### Directions for this task
Look for the word "hypertarget" in the entries and copy every line where it shows up.

Dataset entries
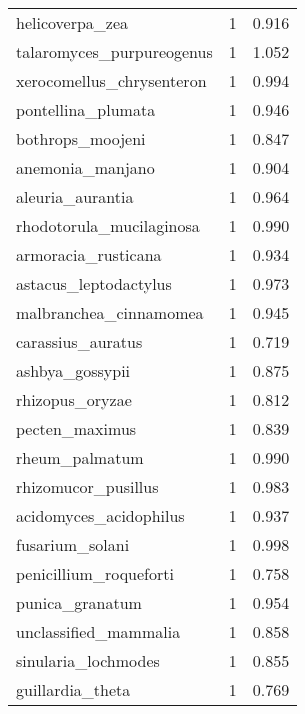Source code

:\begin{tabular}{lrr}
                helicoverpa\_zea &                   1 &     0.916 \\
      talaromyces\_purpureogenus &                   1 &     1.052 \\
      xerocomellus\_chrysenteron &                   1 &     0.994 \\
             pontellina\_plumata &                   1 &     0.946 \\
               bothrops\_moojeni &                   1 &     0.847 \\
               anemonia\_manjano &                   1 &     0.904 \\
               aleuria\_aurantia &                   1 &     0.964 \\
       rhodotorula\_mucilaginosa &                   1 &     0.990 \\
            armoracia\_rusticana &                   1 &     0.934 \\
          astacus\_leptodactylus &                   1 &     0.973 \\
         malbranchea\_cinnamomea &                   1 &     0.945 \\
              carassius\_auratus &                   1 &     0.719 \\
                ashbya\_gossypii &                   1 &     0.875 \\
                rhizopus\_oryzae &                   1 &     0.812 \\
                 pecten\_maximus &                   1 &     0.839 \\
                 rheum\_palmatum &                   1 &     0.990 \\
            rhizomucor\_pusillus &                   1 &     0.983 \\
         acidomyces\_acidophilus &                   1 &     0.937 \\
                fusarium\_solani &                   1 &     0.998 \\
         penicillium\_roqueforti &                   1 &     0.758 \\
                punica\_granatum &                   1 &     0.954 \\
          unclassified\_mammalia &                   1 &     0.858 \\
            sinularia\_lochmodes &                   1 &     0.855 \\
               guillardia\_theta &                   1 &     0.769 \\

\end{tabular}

--

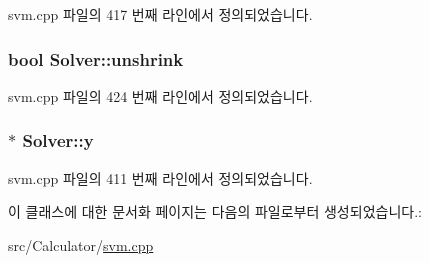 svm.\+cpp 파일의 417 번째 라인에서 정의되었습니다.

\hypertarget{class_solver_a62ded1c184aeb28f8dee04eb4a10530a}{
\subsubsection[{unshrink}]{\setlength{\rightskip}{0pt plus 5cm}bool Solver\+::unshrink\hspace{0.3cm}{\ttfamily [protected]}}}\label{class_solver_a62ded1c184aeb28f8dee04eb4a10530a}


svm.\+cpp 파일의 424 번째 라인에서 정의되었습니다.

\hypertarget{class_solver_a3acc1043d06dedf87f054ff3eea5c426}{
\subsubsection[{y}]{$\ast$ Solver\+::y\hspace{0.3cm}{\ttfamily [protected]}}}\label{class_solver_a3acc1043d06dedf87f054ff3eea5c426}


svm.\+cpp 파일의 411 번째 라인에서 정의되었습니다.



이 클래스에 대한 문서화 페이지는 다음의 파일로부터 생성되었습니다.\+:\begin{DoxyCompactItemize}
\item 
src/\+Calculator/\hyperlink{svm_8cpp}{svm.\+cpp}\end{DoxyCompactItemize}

### Answer to this task
\hypertarget{class_solver_a62ded1c184aeb28f8dee04eb4a10530a}{
\hypertarget{class_solver_a3acc1043d06dedf87f054ff3eea5c426}{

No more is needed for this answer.